PROVIDED DATA:
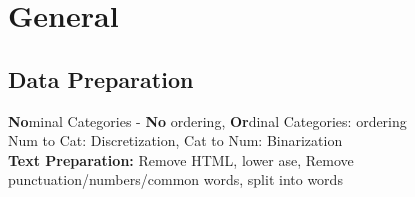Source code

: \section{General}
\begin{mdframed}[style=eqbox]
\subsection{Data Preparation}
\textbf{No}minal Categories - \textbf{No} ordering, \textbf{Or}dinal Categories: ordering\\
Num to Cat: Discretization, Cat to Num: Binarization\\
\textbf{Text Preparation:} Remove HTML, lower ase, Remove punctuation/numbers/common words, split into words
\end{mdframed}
...
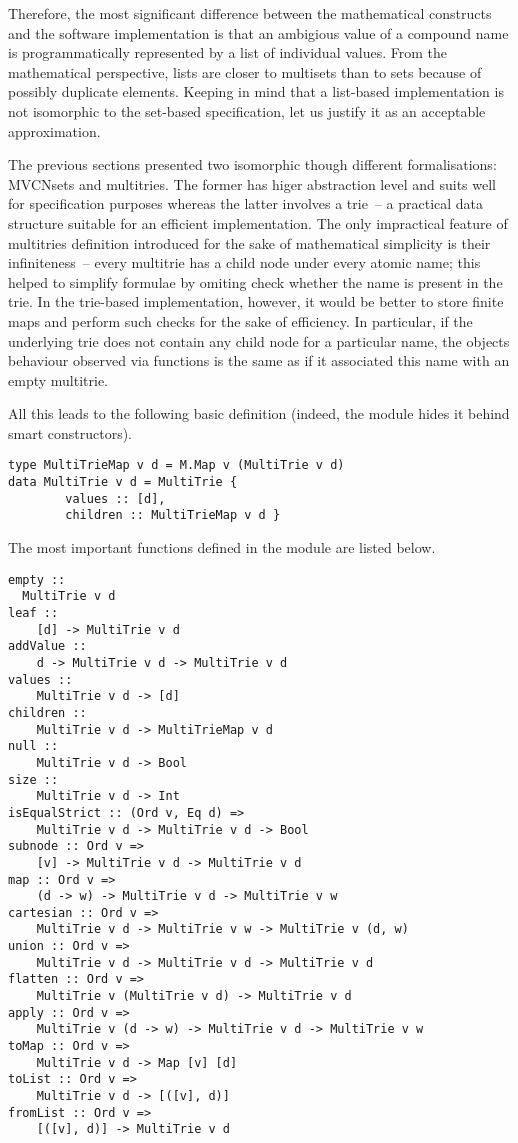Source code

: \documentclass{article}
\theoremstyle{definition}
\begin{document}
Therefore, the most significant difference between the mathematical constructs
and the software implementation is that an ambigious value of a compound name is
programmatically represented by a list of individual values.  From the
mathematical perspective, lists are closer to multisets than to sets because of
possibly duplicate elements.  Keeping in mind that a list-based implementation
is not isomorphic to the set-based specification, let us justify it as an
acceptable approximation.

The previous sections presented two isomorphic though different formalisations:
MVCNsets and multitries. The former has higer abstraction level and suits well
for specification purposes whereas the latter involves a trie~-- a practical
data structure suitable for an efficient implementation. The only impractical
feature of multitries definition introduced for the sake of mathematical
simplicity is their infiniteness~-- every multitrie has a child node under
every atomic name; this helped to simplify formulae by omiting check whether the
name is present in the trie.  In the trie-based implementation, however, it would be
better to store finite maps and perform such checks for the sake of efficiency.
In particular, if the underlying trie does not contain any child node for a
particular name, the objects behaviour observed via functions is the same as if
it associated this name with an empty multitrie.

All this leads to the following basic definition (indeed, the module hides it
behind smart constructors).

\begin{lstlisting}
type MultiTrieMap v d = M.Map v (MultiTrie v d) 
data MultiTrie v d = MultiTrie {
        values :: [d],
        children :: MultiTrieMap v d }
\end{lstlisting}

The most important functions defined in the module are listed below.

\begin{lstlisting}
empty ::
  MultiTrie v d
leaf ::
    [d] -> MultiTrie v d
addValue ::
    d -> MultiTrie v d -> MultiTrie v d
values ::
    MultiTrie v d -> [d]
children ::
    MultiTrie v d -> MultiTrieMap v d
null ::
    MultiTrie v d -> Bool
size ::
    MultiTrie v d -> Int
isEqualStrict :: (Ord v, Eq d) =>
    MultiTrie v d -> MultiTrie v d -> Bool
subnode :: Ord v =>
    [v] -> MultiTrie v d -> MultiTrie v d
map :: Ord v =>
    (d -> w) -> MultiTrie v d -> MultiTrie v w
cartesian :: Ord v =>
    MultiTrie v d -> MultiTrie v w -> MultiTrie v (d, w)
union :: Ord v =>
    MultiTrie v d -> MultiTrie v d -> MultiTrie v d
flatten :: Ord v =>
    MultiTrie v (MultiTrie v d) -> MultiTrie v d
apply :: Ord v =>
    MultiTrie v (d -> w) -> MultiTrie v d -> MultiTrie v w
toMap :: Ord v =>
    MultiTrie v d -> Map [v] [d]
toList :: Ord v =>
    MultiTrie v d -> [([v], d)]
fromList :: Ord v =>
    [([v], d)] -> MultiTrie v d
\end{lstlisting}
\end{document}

AIM OF THE TASK:
Copy out each line of the data that includes the string "isomorphic".

WRITTEN REPLY:
is not isomorphic to the set-based specification, let us justify it as an
The previous sections presented two isomorphic though different formalisations:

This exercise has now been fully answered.